Letting Go

The need to believe, once detached from all rational hope, becomes a dangerous breeding ground for many vicious and growth-stunting spiritual traps: confirmation bias, idolatry, paranoia, moral compromise, intellectual dependency — and ultimately cynicism, nihilism, and despair, as the disparity between what one needs to believe and what one increasingly realizes will never materialize becomes overwhelmingly obvious.

Here is the solution to this danger: Let go of the insupportable belief. Recognize that this “needed” belief, however subjectively powerful it may have seemed, was no true need at all, for no falsehood can be genuinely necessary. Such a false belief was merely the residue of long-established mental habit or emotional vulnerability.

For many years, some of us — “we happy few,” as we once imagined ourselves — clung to the vague sense that we were engaged in an uphill but viable battle to revive the idea of freedom, to stall or even somewhat reverse the progressive tide, while reinvigorating the intellectual base and spiritual institutions that would eventually restore the practical structures of limited republicanism. We further believed, or at least hoped, that in this effort we were struggling alongside a sizeable minority of likeminded men and women who would carry on the fight in their own corners of the universe, such that together we formed a kind of global guerrilla force for preserving the concepts and attitudes of individual liberty. 

The past several years, at an ever-accelerating rate, have exposed those beliefs, somewhat cruelly, as having been utterly unfounded. We were in truth far fewer than we imagined or hoped — almost infinitely fewer, as it turns out. And most of those we had vaguely assumed were our allies have proved not merely to be unequal to the challenge, but rather to be the blandest and most spineless of milquetoast followers and obedient tribal sheep. The vast majority of the numbers we thought we sort of had “on our side” have collectively confronted us, over these past several years, like the pod people in The Invasion of the Body Snatchers, nothing but shells of the men and women we thought we knew. “Join us, we’re all happy,” they have said to us, as we stared in a combination of shock and terror — shock at how easily they gave up their souls, and terror at the awareness of just how thoroughly alone we now are — how alone we always were, in fact, contrary to our long-cherished imaginations.

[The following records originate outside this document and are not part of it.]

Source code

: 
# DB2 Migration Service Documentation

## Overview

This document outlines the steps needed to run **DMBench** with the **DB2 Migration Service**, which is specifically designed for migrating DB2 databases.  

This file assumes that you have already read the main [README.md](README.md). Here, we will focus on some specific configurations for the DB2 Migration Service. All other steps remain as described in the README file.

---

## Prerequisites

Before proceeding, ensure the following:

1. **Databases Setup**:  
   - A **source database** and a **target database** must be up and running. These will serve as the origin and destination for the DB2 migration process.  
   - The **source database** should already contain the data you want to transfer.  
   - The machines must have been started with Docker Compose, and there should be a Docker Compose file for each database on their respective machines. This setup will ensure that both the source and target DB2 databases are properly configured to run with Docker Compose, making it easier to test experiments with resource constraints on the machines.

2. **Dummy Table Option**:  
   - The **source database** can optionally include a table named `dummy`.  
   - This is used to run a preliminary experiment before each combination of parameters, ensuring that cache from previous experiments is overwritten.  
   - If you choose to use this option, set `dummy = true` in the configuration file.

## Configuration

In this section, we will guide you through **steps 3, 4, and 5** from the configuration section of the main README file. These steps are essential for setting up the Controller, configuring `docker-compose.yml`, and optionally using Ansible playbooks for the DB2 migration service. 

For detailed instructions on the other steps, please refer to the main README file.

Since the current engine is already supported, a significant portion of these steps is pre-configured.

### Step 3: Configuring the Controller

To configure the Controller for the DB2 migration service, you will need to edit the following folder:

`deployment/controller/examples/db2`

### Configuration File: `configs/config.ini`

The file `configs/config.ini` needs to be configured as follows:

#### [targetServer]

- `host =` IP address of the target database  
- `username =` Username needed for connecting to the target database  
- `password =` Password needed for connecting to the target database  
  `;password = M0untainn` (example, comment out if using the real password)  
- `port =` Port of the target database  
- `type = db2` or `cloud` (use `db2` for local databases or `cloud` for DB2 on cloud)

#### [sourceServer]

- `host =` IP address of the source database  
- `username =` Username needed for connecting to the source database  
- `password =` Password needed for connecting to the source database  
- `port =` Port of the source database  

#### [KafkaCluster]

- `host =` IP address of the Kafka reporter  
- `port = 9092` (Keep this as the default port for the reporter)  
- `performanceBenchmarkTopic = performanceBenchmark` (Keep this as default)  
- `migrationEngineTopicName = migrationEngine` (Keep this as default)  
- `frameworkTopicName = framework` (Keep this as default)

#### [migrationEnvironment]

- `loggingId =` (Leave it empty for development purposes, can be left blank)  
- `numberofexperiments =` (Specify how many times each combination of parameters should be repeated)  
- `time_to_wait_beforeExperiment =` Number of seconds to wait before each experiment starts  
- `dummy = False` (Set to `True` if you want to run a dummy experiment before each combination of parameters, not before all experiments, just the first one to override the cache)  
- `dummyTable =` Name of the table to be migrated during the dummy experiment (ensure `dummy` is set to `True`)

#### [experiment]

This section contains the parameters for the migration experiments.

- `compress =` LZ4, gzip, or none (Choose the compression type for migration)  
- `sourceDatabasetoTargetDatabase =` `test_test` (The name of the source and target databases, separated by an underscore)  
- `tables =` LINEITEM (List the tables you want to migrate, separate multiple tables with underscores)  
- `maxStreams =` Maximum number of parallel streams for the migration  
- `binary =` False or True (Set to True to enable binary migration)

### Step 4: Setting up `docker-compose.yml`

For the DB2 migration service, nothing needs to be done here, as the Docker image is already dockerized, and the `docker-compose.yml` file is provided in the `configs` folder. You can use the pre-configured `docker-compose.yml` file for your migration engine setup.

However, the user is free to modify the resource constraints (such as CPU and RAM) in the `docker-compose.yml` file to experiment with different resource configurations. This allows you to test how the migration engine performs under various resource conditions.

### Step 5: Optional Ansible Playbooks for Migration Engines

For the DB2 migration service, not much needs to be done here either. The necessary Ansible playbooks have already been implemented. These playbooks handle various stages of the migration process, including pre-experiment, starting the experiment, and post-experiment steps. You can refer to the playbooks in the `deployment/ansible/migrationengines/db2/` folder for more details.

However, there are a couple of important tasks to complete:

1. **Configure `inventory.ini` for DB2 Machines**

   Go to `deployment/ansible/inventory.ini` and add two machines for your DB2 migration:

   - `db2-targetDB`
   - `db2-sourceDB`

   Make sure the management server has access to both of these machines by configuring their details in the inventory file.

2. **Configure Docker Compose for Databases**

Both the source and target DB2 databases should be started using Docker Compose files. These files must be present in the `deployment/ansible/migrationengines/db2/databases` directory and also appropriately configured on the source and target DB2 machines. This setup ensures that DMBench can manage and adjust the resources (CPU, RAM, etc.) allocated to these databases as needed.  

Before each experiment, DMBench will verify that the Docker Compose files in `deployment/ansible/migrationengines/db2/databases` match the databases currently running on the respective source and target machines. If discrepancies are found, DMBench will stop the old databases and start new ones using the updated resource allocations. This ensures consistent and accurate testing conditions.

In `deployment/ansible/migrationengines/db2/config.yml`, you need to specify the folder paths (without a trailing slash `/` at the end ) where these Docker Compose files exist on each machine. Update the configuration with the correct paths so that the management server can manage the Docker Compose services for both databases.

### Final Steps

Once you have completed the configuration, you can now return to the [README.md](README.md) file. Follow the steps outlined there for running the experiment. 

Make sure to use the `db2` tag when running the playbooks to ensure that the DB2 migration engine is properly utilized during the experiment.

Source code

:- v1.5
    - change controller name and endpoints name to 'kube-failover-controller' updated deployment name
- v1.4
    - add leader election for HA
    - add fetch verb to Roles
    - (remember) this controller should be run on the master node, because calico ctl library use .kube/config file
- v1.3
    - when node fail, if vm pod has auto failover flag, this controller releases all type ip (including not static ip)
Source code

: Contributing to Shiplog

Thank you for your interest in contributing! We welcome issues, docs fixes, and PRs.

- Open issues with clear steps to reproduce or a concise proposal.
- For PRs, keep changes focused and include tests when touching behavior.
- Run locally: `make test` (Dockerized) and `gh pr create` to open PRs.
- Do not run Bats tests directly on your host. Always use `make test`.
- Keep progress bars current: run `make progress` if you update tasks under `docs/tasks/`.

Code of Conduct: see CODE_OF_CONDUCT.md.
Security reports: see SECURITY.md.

The shock and terror, then — along with the subsequent sense of despair — were largely the result not of any sudden change in our fortune, but rather of our sudden awareness of the reality of our fortune.

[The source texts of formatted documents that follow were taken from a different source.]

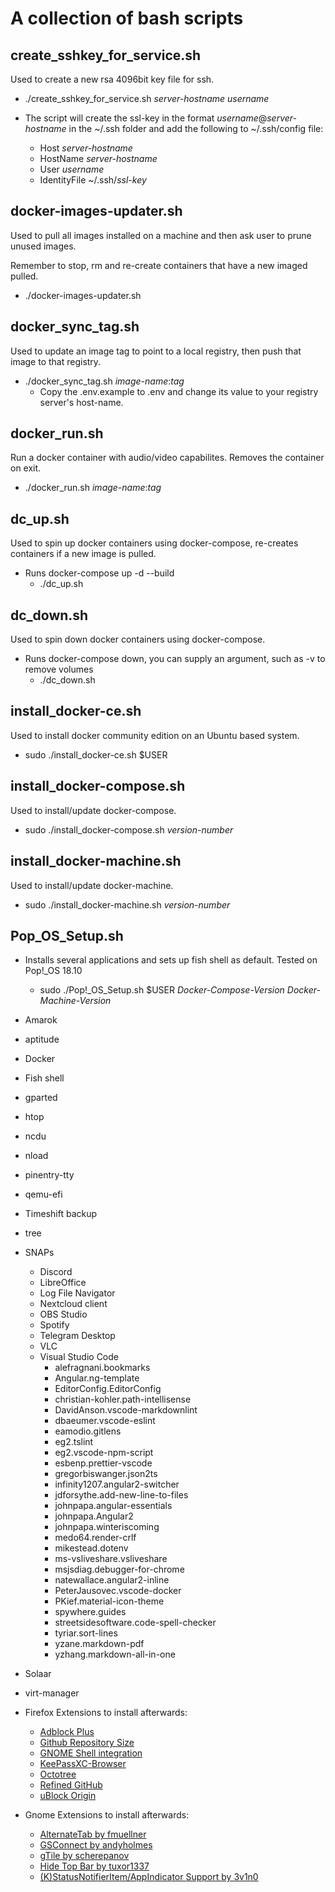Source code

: # A collection of bash scripts

## create_sshkey_for_service.sh

Used to create a new rsa 4096bit key file for ssh.

* ./create_sshkey_for_service.sh *server-hostname* *username*

* The script will create the ssl-key in the format *username*@*server-hostname* in the ~/.ssh folder and add the following to ~/.ssh/config file:

  * Host *server-hostname*
  * HostName *server-hostname*
  * User *username*
  * IdentityFile ~/.ssh/*ssl-key*

## docker-images-updater.sh

Used to pull all images installed on a machine and then ask user to prune unused images.

Remember to stop, rm and re-create containers that have a new imaged pulled.

* ./docker-images-updater.sh

## docker_sync_tag.sh

Used to update an image tag to point to a local registry, then push that image to that registry.

* ./docker_sync_tag.sh *image-name*:*tag*
  * Copy the .env.example to .env and change its value to your registry server's host-name.

## docker_run.sh

Run a docker container with audio/video capabilites. Removes the container on exit.

* ./docker_run.sh *image-name*:*tag*

## dc_up.sh

Used to spin up docker containers using docker-compose, re-creates containers if a new image is pulled.

* Runs docker-compose up -d --build
  * ./dc_up.sh

## dc_down.sh

Used to spin down docker containers using docker-compose.

* Runs docker-compose down, you can supply an argument, such as -v to remove volumes
  * ./dc_down.sh

## install_docker-ce.sh

Used to install docker community edition on an Ubuntu based system.

* sudo ./install_docker-ce.sh $USER

## install_docker-compose.sh

Used to install/update docker-compose.

* sudo ./install_docker-compose.sh *version-number*

## install_docker-machine.sh

Used to install/update docker-machine.

* sudo ./install_docker-machine.sh *version-number*

## Pop_OS_Setup.sh

* Installs several applications and sets up fish shell as default. Tested on Pop!_OS 18.10
  * sudo ./Pop!_OS_Setup.sh $USER *Docker-Compose-Version* *Docker-Machine-Version*
* Amarok
* aptitude
* Docker
* Fish shell
* gparted
* htop
* ncdu
* nload
* pinentry-tty
* qemu-efi
* Timeshift backup
* tree
* SNAPs
  * Discord
  * LibreOffice
  * Log File Navigator
  * Nextcloud client
  * OBS Studio
  * Spotify
  * Telegram Desktop
  * VLC
  * Visual Studio Code
    * alefragnani.bookmarks
    * Angular.ng-template
    * EditorConfig.EditorConfig
    * christian-kohler.path-intellisense
    * DavidAnson.vscode-markdownlint
    * dbaeumer.vscode-eslint
    * eamodio.gitlens
    * eg2.tslint
    * eg2.vscode-npm-script
    * esbenp.prettier-vscode
    * gregorbiswanger.json2ts
    * infinity1207.angular2-switcher
    * jdforsythe.add-new-line-to-files
    * johnpapa.angular-essentials
    * johnpapa.Angular2
    * johnpapa.winteriscoming
    * medo64.render-crlf
    * mikestead.dotenv
    * ms-vsliveshare.vsliveshare
    * msjsdiag.debugger-for-chrome
    * natewallace.angular2-inline
    * PeterJausovec.vscode-docker
    * PKief.material-icon-theme
    * spywhere.guides
    * streetsidesoftware.code-spell-checker
    * tyriar.sort-lines
    * yzane.markdown-pdf
    * yzhang.markdown-all-in-one
* Solaar
* virt-manager

* Firefox Extensions to install afterwards:
  * [Adblock Plus](https://addons.mozilla.org/en-US/firefox/addon/adblock-plus/)
  * [Github Repository Size](https://addons.mozilla.org/en-US/firefox/addon/github-repo-size/)
  * [GNOME Shell integration](https://addons.mozilla.org/en-US/firefox/addon/gnome-shell-integration/)
  * [KeePassXC-Browser](https://addons.mozilla.org/en-US/firefox/addon/keepassxc-browser/)
  * [Octotree](https://addons.mozilla.org/en-US/firefox/addon/octotree/)
  * [Refined GitHub](https://addons.mozilla.org/en-US/firefox/addon/refined-github-/)
  * [uBlock Origin](https://addons.mozilla.org/en-US/firefox/addon/ublock-origin/)

* Gnome Extensions to install afterwards:
  * [AlternateTab by fmuellner](https://extensions.gnome.org/extension/15/alternatetab/)
  * [GSConnect by andyholmes](https://extensions.gnome.org/extension/1319/gsconnect/)
  * [gTile by scherepanov](https://extensions.gnome.org/extension/28/gtile/)
  * [Hide Top Bar by tuxor1337](https://extensions.gnome.org/extension/545/hide-top-bar/)
  * [(K)StatusNotifierItem/AppIndicator Support by 3v1n0](https://extensions.gnome.org/extension/615/appindicator-support/)

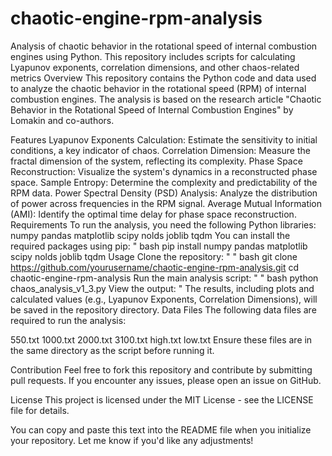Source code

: # chaotic-engine-rpm-analysis
Analysis of chaotic behavior in the rotational speed of internal combustion engines using Python. This repository includes scripts for calculating Lyapunov exponents, correlation dimensions, and other chaos-related metrics
Overview
This repository contains the Python code and data used to analyze the chaotic behavior in the rotational speed (RPM) of internal combustion engines. The analysis is based on the research article "Chaotic Behavior in the Rotational Speed of Internal Combustion Engines" by Lomakin and co-authors.

Features
Lyapunov Exponents Calculation: Estimate the sensitivity to initial conditions, a key indicator of chaos.
Correlation Dimension: Measure the fractal dimension of the system, reflecting its complexity.
Phase Space Reconstruction: Visualize the system's dynamics in a reconstructed phase space.
Sample Entropy: Determine the complexity and predictability of the RPM data.
Power Spectral Density (PSD) Analysis: Analyze the distribution of power across frequencies in the RPM signal.
Average Mutual Information (AMI): Identify the optimal time delay for phase space reconstruction.
Requirements
To run the analysis, you need the following Python libraries:
numpy
pandas
matplotlib
scipy
nolds
joblib
tqdm
You can install the required packages using pip:
"
bash
pip install numpy pandas matplotlib scipy nolds joblib tqdm
Usage
Clone the repository:
"
"
bash
git clone https://github.com/yourusername/chaotic-engine-rpm-analysis.git
cd chaotic-engine-rpm-analysis
Run the main analysis script:
"
"
bash
python chaos_analysis_v1_3.py
View the output:
"
The results, including plots and calculated values (e.g., Lyapunov Exponents, Correlation Dimensions), will be saved in the repository directory.
Data Files
The following data files are required to run the analysis:

550.txt
1000.txt
2000.txt
3100.txt
high.txt
low.txt
Ensure these files are in the same directory as the script before running it.

Contribution
Feel free to fork this repository and contribute by submitting pull requests. If you encounter any issues, please open an issue on GitHub.

License
This project is licensed under the MIT License - see the LICENSE file for details.

You can copy and paste this text into the README file when you initialize your repository. Let me know if you'd like any adjustments!
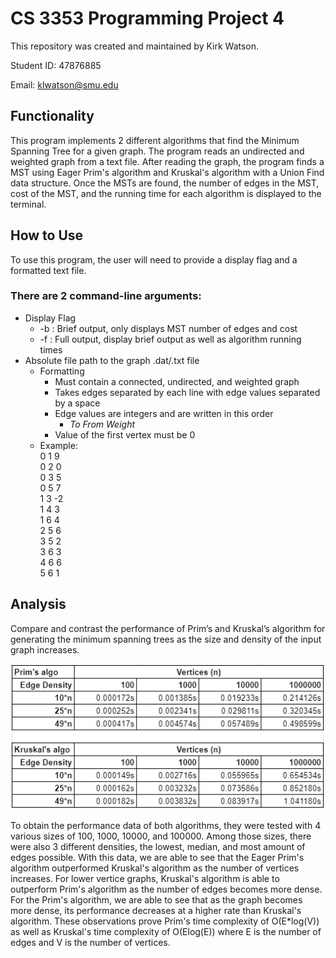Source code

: # CS 3353 Programming Project 4
This repository was created and maintained by Kirk Watson.

Student ID: 47876885

Email: klwatson@smu.edu

## Functionality
This program implements 2 different algorithms that find the Minimum Spanning Tree for a given graph.
The program reads an undirected and weighted graph from a text file.
After reading the graph, the program finds a MST using Eager Prim's algorithm and Kruskal's algorithm with a Union Find data structure.
Once the MSTs are found, the number of edges in the MST, cost of the MST, and the running time for each algorithm is displayed to the terminal.

## How to Use
To use this program, the user will need to provide a display flag and a formatted text file.

### There are 2 command-line arguments:
* Display Flag
  * -b : Brief output, only displays MST number of edges and cost
  * -f : Full output, display brief output as well as algorithm running times  
* Absolute file path to the graph .dat/.txt file
  * Formatting
    * Must contain a connected, undirected, and weighted graph
    * Takes edges separated by each line with edge values separated by a space
    * Edge values are integers and are written in this order
      * *To*   *From*  *Weight*
    * Value of the first vertex must be 0 
  * Example:  
    0 1 9  
    0 2 0  
    0 3 5  
    0 5 7  
    1 3 -2  
    1 4 3  
    1 6 4  
    2 5 6  
    3 5 2  
    3 6 3  
    4 6 6  
    5 6 1
    
## Analysis
Compare and contrast the performance of Prim’s and Kruskal’s algorithm for generating the minimum spanning trees as the size and density of the input graph increases.


![image info](./artifacts/project4_data.PNG)

To obtain the performance data of both algorithms, they were tested with 4 various sizes of 100, 1000, 10000, and 100000.
Among those sizes, there were also 3 different densities, the lowest, median, and most amount of edges possible.
With this data, we are able to see that the Eager Prim's algorithm outperformed Kruskal's algorithm as the number of vertices increases.
For lower vertice graphs, Kruskal's algorithm is able to outperform Prim's algorithm as the number of edges becomes more dense.
For the Prim's algorithm, we are able to see that as the graph becomes more dense, its performance decreases at a higher rate than Kruskal's algorithm.
These observations prove Prim's time complexity of O(E*log(V)) as well as Kruskal's time complexity of O(Elog(E)) where E is the number of edges and V is the number of vertices.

The shock dissipates as soon as one comes to terms with the fact that all that has really changed is one’s perception of the situation, and that the change is from a false perception to a true one. Seen in this light, the new condition may be understood as a pure positive for the soul, since understanding, to the extent we are capable of it, is always superior and preferable to ignorance. As for the terror, that too is mostly a product of our subjective apprehension of the situation, specifically the sudden awareness of a fundamental conflict between the reality we now see and the belief we had hitherto experienced as a basic spiritual need. The solution to this fear, then, and the path to a much firmer ground of confidence and fortitude, is simply to accept the falsehood of our former belief, which in turn means accepting that what had previously seemed necessary to our life, and to the sustenance of our will to carry on, was not necessary at all — or was perhaps necessary at one time, but only as a transitional step on the road to a clearer knowledge of our true situation. Having achieved that truer picture at last, we may do what every human being willing and able to grow will and must do, namely let go of the revealed falsehood and all its implications. This is the real testing ground and proof of the profoundest meaning in those words we are so often inclined to recite without any depth or sincerity: “The truth shall set you free.”

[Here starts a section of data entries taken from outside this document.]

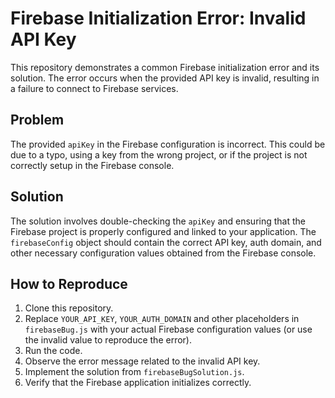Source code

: # Firebase Initialization Error: Invalid API Key

This repository demonstrates a common Firebase initialization error and its solution. The error occurs when the provided API key is invalid, resulting in a failure to connect to Firebase services.

## Problem

The provided `apiKey` in the Firebase configuration is incorrect. This could be due to a typo, using a key from the wrong project, or if the project is not correctly setup in the Firebase console.

## Solution

The solution involves double-checking the `apiKey` and ensuring that the Firebase project is properly configured and linked to your application. The `firebaseConfig` object should contain the correct API key, auth domain, and other necessary configuration values obtained from the Firebase console.

## How to Reproduce

1. Clone this repository.
2. Replace `YOUR_API_KEY`, `YOUR_AUTH_DOMAIN` and other placeholders in `firebaseBug.js` with your actual Firebase configuration values (or use the invalid value to reproduce the error).
3. Run the code.
4. Observe the error message related to the invalid API key.
5. Implement the solution from `firebaseBugSolution.js`.
6. Verify that the Firebase application initializes correctly.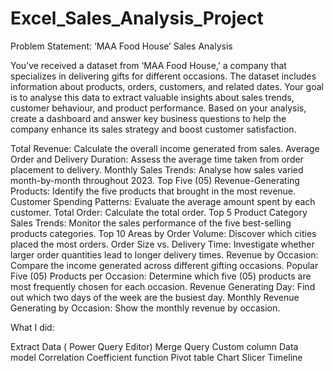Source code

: # Excel_Sales_Analysis_Project

Problem Statement: ‘MAA Food House’ Sales Analysis

You’ve received a dataset from ‘MAA Food House,’ a company that specializes in delivering gifts for different occasions. The dataset includes information about products, orders, customers, and related dates. Your goal is to analyse this data to extract valuable insights about sales trends, customer behaviour, and product performance. Based on your analysis, create a dashboard and answer key business questions to help the company enhance its sales strategy and boost customer satisfaction.

Total Revenue: Calculate the overall income generated from sales.
Average Order and Delivery Duration: Assess the average time taken from order placement to delivery.
Monthly Sales Trends: Analyse how sales varied month-by-month throughout 2023.
Top Five (05) Revenue-Generating Products: Identify the five products that brought in the most revenue.
Customer Spending Patterns: Evaluate the average amount spent by each customer.
Total Order: Calculate the total order.
Top 5 Product Category Sales Trends: Monitor the sales performance of the five best-selling products categories.
Top 10 Areas by Order Volume: Discover which cities placed the most orders.
Order Size vs. Delivery Time: Investigate whether larger order quantities lead to longer delivery times.
Revenue by Occasion: Compare the income generated across different gifting occasions.
Popular Five (05) Products per Occasion: Determine which five (05) products are most frequently chosen for each occasion.
Revenue Generating Day: Find out which two days of the week are the busiest day.
Monthly Revenue Generating by Occasion: Show the monthly revenue by occasion.

What I did:

Extract Data ( Power Query Editor)
Merge Query
Custom column
Data model
Correlation Coefficient function
Pivot table
Chart
Slicer
Timeline
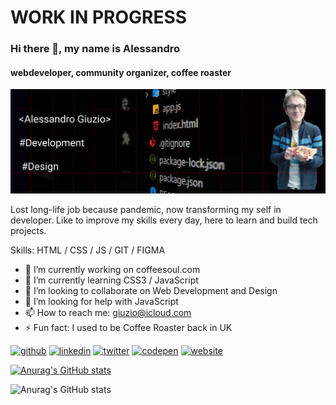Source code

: # WORK IN PROGRESS

### Hi there 👋, my name is Alessandro


#### webdeveloper,  community organizer, coffee roaster
![webdeveloper,  community organizer, coffee roaster](https://github.com/alessandro-giuzio/alessandro-giuzio/blob/main/header.png)

Lost long-life job because pandemic, now transforming my self in developer. Like to improve my skills every day, here to learn and build tech projects.

Skills: HTML / CSS / JS /  GIT / FIGMA

- 🔭 I’m currently working on coffeesoul.com 
- 🌱 I’m currently learning CSS3 / JavaScript 
- 👯 I’m looking to collaborate on Web Development and Design 
- 🤔 I’m looking for help with JavaScript 
- 📫 How to reach me: giuzio@icloud.com 
- ⚡ Fun fact: I used to be Coffee Roaster back in UK 


[<img src='https://cdn.jsdelivr.net/npm/simple-icons@3.0.1/icons/github.svg' alt='github' height='40'>](https://github.com/alessandro-giuzio)  [<img src='https://cdn.jsdelivr.net/npm/simple-icons@3.0.1/icons/linkedin.svg' alt='linkedin' height='40'>](https://www.linkedin.com/in/alessandrogiuzio/)  [<img src='https://cdn.jsdelivr.net/npm/simple-icons@3.0.1/icons/twitter.svg' alt='twitter' height='40'>](https://twitter.com/giuzioale)  [<img src='https://cdn.jsdelivr.net/npm/simple-icons@3.0.1/icons/codepen.svg' alt='codepen' height='40'>](https://codepen.io/alessandrogiuzio)  [<img src='https://cdn.jsdelivr.net/npm/simple-icons@3.0.1/icons/icloud.svg' alt='website' height='40'>](giuzio.me)  


















[![Anurag's GitHub stats](https://github-readme-stats.vercel.app/api?username=alessandro-giuzio)](https://github.com/anuraghazra/github-readme-stats)

![Anurag's GitHub stats](https://github-readme-stats.vercel.app/api?username=alessandro-giuzio&show_icons=true&theme=vue-dark)




<!--
**alessandro-giuzio/alessandro-giuzio** is a ✨ _special_ ✨ repository because its `README.md` (this file) appears on your GitHub profile.

Here are some ideas to get you started:

- 🔭 I’m currently working on ...
- 🌱 I’m currently learning ...
- 👯 I’m looking to collaborate on ...
- 🤔 I’m looking for help with ...
- 💬 Ask me about ...
- 📫 How to reach me: ...
- 😄 Pronouns: ...
- ⚡ Fun fact: ...
-->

Here you are, then: You do not live in a free society. You will not live in a free society for a single day of the rest of your earthly life. You are now living in a society that has utterly and voluntarily submitted to the intellectual and moral premises of totalitarianism, and — if it has not done so already — will gradually succumb to the practical mechanisms of totalitarianism as well, as surely as the sun will set. You will be very fortunate indeed if you meet, or otherwise locate, a handful of your contemporaries on this planet who share your awareness of what has been lost (and will not soon be recovered), let alone feel as deeply as you do what this loss means, and how reprehensible is a human world that would forsake its essence this way in the name of nothing more noble than a vulgar desire for the emptiest physical pleasure and the most superficial physical safety.

When you see and feel what you have achieved, and what you stand to gain, from sincerely accepting and embracing the truths stated above — when you come to terms with the meaning of the disparity between your true predicament and the beliefs you formerly wished to cling to, particularly regarding the real number of your spiritual kin — you will see that, far from being a cause for despair, these truths are your path to the only level of freedom that is still possible among us. This, however, is the realm of ultimate freedom, residing above any practical tyranny, any corruptible nation, or any transient age. In understanding, and in understanding alone, you, along with the very few others whose souls are still aligned with yours in their will to embrace even the hardest truths for a temporal being, may be truly and incorruptibly free.